After a lifetime of small-town holdups, chain gangs and jail escapes, a 78-year-old fugitive reached the end of the line - at the hands of a bat-wielding woman just five years his junior.
Nick George Montos, the first person ever to make the FBI’s Ten Most Wanted list twice, walked into an antique shop Tuesday with a gun and threatened to kill owner Sonia Paine, 73, if she didn’t cooperate.
He tied her hands to a door with plastic restraints, but she wiggled free, tripped a silent alarm and hit him over the head with her aluminum bat.
The grandmother was hurt in the scuffle, but it was Montos who looked the worse for wear in court Wednesday.
“I don’t take any crap from anybody,” Paine said. “I beat the hell out of him.”
Montos, on the run for nine years, was arraigned on a variety of charges, including assault with intent to kill.
“His FBI rap sheet reads like a book,” said John Burke, an assistant prosecutor in Lake County, Ind., where Montos skipped bail in 1986 while awaiting trial for armed robbery. “He’s been in prison or jail in virtually every state east of the Mississippi at one time or another.”
According to Paine and police, Montos walked into the suburban Brookline shop and pulled out a .22-caliber gun with a crude silencer attached.” Paine said.
It was the second time in three years Paine had faced a gun in her shop.
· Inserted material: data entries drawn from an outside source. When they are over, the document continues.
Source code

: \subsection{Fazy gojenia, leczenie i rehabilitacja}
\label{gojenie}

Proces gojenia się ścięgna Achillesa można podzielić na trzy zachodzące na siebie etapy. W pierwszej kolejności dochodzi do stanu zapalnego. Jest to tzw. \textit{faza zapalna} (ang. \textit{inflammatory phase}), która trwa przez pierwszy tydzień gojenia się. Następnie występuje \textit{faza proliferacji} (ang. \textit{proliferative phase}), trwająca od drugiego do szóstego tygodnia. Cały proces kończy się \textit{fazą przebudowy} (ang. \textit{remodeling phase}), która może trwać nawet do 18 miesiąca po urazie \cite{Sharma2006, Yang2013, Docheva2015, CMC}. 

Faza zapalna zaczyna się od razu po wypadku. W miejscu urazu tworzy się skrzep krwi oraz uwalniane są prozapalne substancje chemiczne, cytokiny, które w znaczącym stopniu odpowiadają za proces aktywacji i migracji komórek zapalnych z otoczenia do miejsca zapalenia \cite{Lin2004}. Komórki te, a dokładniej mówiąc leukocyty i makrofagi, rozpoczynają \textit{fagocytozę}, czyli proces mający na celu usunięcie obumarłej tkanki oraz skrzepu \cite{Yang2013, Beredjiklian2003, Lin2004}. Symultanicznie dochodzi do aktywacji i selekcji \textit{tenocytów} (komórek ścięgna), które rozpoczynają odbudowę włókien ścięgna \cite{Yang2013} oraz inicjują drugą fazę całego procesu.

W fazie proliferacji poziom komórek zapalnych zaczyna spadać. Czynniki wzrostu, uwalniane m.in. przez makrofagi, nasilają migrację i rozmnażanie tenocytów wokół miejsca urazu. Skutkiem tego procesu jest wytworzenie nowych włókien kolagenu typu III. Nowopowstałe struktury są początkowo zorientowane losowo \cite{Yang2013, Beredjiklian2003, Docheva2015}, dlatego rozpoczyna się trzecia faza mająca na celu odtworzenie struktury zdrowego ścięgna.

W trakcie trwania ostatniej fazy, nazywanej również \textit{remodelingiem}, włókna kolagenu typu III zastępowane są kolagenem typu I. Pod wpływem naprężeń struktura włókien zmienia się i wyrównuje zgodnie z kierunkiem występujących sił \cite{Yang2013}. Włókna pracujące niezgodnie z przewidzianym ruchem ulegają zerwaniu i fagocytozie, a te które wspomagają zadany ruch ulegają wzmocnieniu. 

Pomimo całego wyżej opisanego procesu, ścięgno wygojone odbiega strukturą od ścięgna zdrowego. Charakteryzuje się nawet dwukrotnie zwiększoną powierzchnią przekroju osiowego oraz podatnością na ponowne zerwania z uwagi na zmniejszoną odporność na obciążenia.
An armed robber broke a lamp over her son Stanley’s head and made off with two cases of jewelry in 1992.
Paine decided to cooperate, allowing the man to tie her hands. But when he cut a phone line her son uses for auctions, something inside her snapped.
“At that point, it was mother’s instinct. He’s going to cut my Stanley’s phone?” she said.
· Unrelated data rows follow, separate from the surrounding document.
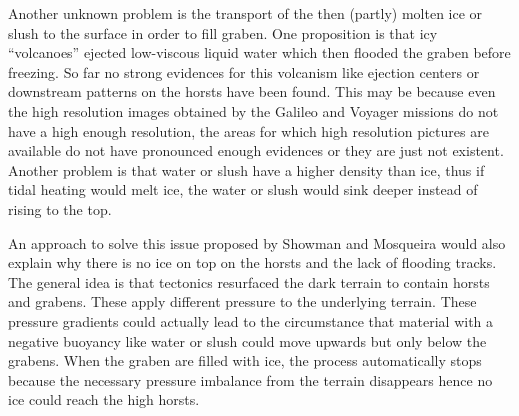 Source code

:Another unknown problem is the transport of the then (partly) molten
ice or slush to the surface in order to fill graben. One proposition
is that icy ``volcanoes'' ejected low-viscous liquid water which
then flooded the graben before freezing. So far no strong evidences
for this volcanism like ejection centers or downstream patterns on
the horsts have been found\cite{Patterson2010}. This may be because
even the high resolution images obtained by the Galileo and Voyager
missions do not have a high enough resolution, the areas for which
high resolution pictures are available do not have pronounced enough
evidences or they are just not existent\cite{Patterson2010,Schenk2001,Showman2004}.
Another problem is that water or slush have a higher density than
ice, thus if tidal heating would melt ice, the water or slush would
sink deeper instead of rising to the top.

An approach to solve this issue proposed by Showman and Mosqueira
would also explain why there is no ice on top on the horsts and the
lack of flooding tracks. The general idea is that tectonics resurfaced
the dark terrain to contain horsts and grabens. These apply different
pressure to the underlying terrain. These pressure gradients could
actually lead to the circumstance that material with a negative buoyancy
like water or slush could move upwards but only below the grabens.
When the graben are filled with ice, the process automatically stops
because the necessary pressure imbalance from the terrain disappears
hence no ice could reach the high horsts\cite{Showman2004}. 

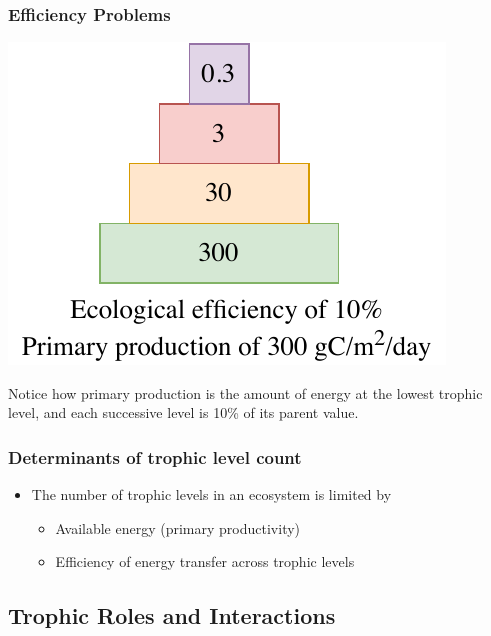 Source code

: \documentclass[12pt]{article}
\begin{document}
\subsubsection{Efficiency Problems}

\begin{center}
    \includegraphics[]{week9-efficiency-problem.pdf}
\end{center}

Notice how primary production is the amount of energy at the lowest trophic level, and each successive level is 10\% of its parent value.

\subsubsection{Determinants of trophic level count}
\begin{itemize}
    \item The number of trophic levels in an ecosystem is limited by
          \begin{itemize}
              \item Available energy (primary productivity)
              \item Efficiency of energy transfer across trophic levels
          \end{itemize}
\end{itemize}

\subsection{Trophic Roles and Interactions}
\end{document}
Paine got her hands free and went for the alarm. Then she grabbed the bat her son keeps under the counter and hit her attacker three times, driving him to his knees. But he wrenched the bat away from her, hit her on the head and sprayed mace in her face.
Shortly afterward, a police officer arrived and the would-be robber fled into a back room. When the robber leveled his gun at the officer, Paine hit him again and the officer knocked away the gun.
“I’m not surprised by what my mother did,” said Stanley Paine as he sifted for jewelry among broken display cases. “She’s a very feisty lady.”
His mother was nursing a head wound that required 10 stitches to close. She gave her age as 65; police said she was 73.